The new Practice no. 1 will come into force thirty days after its publication in the Official Bulletin of the Italian Republic (“Gazzetta Ufficiale della Repubblica Italiana“), all along with the expiration of the previous Practice No 1, admitted with the Resolution (Consob) no. 16839 of 19 March 2009 .

The admission of the new Practice no. 1 follows the public consultation launched on 21 September 2018 about proposals for the adaptation to the new European context set by Regulation (EU) no. 596/2014 (MAR – Market Abuse Regulation) of the three market practices allowed by Consob in the previous EU regime.

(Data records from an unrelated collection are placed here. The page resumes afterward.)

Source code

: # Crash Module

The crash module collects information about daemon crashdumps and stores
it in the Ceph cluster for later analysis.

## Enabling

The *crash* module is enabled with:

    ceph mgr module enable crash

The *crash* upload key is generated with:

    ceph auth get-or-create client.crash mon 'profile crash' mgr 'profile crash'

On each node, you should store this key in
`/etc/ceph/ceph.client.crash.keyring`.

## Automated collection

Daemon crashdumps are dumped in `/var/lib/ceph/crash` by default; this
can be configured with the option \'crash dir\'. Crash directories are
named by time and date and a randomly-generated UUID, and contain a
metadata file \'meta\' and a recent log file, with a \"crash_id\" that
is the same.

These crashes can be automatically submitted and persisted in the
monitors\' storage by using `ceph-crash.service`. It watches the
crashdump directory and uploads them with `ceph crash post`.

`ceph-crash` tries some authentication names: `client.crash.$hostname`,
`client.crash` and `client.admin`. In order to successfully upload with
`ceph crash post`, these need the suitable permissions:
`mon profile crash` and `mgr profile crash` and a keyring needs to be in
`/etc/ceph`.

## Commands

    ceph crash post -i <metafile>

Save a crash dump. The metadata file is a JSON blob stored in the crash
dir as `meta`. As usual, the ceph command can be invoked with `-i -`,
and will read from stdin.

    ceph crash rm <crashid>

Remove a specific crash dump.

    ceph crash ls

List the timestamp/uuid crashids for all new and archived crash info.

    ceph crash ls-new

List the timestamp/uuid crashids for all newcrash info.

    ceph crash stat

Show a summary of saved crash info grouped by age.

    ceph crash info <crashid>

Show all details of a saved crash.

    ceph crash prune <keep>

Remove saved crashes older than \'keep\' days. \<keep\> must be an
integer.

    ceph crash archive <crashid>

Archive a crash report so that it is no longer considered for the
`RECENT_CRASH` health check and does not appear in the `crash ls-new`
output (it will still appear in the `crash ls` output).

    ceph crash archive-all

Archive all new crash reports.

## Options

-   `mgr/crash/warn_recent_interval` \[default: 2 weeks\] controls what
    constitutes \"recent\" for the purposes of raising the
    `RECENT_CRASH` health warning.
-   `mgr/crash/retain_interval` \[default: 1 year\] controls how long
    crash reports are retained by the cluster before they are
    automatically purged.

The Contract shall establish maximum limits for the resources (Financial Instruments and/or cash) allocated to the performance of the activity, which shall be proportionate and commensurate to the purposes of the Contract both with regard to the positions opened on the buy or on the sell side and to the positions held when the activity started.

These limits shall be:

  1. for liquid financial instruments, no higher than 200% of the average daily trading volume on the Market during the 30 days prior to the start of activity and, in any event, no higher than € 20 million;
  2. for illiquid financial instruments, no higher than 1% of the outstanding issued Financial Instruments to be determined at the beginning of the day when the activity started or 500% of the average referred above and, in any event, no higher than € 1 million. The 1% limit is calculated at the beginning of the day when the activity starts and is updated when any significant change of the Financial Instruments issued occurs.